Complexity and context in social systems
This page and the others under the Features head contain posts that appeared first in the Social Policy Bonds blog
One of the benefits of expressing policy goals in terms of outcomes is that doing so allows us to contract out the identification of complex relationships to a wider pool of people than does the conventional policy approach. With something like climate change, the complexity is largely about the scientific relationships between cause and effect. The Kyoto process assumes the primacy of anthropogenic greenhouse gas emissions as the cause of climate change, and the reduction of those gases as the best way of dealing with the problem. These are assumptions only, which is perhaps the main reason that nothing meaningful is being done.

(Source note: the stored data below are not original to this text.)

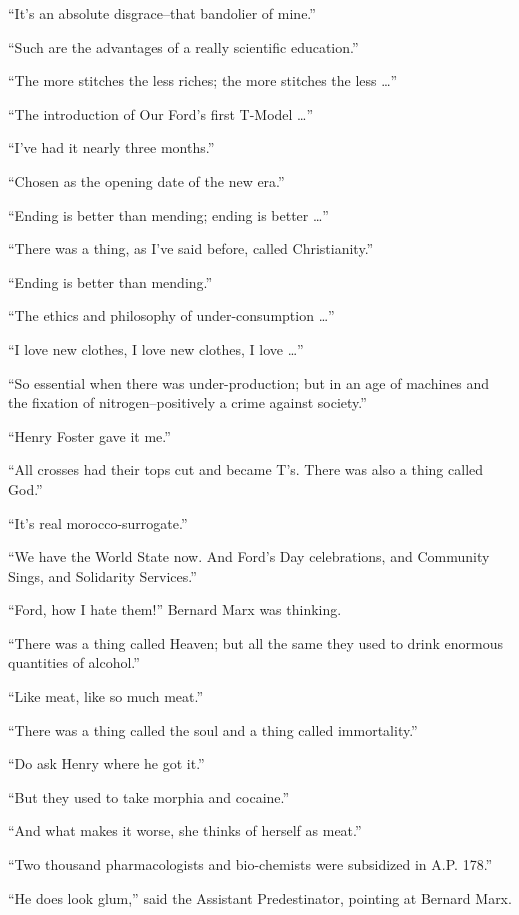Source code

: \documentclass[12pt]{report}
\begin{document}
``It's an absolute disgrace--that bandolier of mine.''

``Such are the advantages of a really scientific education.''

``The more stitches the less riches; the more stitches the less
\ldots{}''

``The introduction of Our Ford's first T-Model \ldots{}''

``I've had it nearly three months.''

``Chosen as the opening date of the new era.''

``Ending is better than mending; ending is better \ldots{}''

``There was a thing, as I've said before, called Christianity.''

``Ending is better than mending.''

``The ethics and philosophy of under-consumption \ldots{}''

``I love new clothes, I love new clothes, I love \ldots{}''

``So essential when there was under-production; but in an age of
machines and the fixation of nitrogen--positively a crime against
society.''

``Henry Foster gave it me.''

``All crosses had their tops cut and became T's. There was also a thing
called God.''

``It's real morocco-surrogate.''

``We have the World State now. And Ford's Day celebrations, and
Community Sings, and Solidarity Services.''

``Ford, how I hate them!'' Bernard Marx was thinking.

``There was a thing called Heaven; but all the same they used to drink
enormous quantities of alcohol.''

``Like meat, like so much meat.''

``There was a thing called the soul and a thing called immortality.''

``Do ask Henry where he got it.''

``But they used to take morphia and cocaine.''

``And what makes it worse, she thinks of herself as meat.''

``Two thousand pharmacologists and bio-chemists were subsidized in A.P.
178.''

``He does look glum,'' said the Assistant Predestinator, pointing at
Bernard Marx.
\end{document}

Complexity also manifests itself in social systems and the Social Policy Bond approach, which does not assume how best to solve a problem, could be preferable to existing efforts to solve our social problems. In an article about the US educational system, Peter Schrag wriets about America's apparently poor performance, despite higher spending and smaller class sizes:
In fact, a lot of such international comparisons lack context and are therefore debatable, because of the relative paucity of social services in this country - as opposed to the universal preschool, health care, and similar generous children's services provided in other developed nations - our schools are forced to serve as a fallback social-service system for milions of American children. Schoolhouse Crock (subscription), Harper's Magazine, September 2007
It's difficult to see how the current policy approach can address such inherent complexities. Instead of targeting educational outcomes explicitly, government is more inclined to increase funding for schools: it rarely thinks beyond existing institutions and methods. A better response might lie in (say) improved pre-school facilities, or healthcare or counselling for single parents, or whatever, but the current system offers no incentives to explore such possibilities. And the individuals embedded in the system - teachers, bureaucrats - are almost certain to see more funding for their particular element of the system as the solution.
A Social Policy Bond regime would be different. It would target the outcomes and, essentially, contract out the achievement of these outcomes to the market: a much wider, more motivated pool of people, who need not be afraid of offending existing interest groups or terminating failed experiments in their search for answers.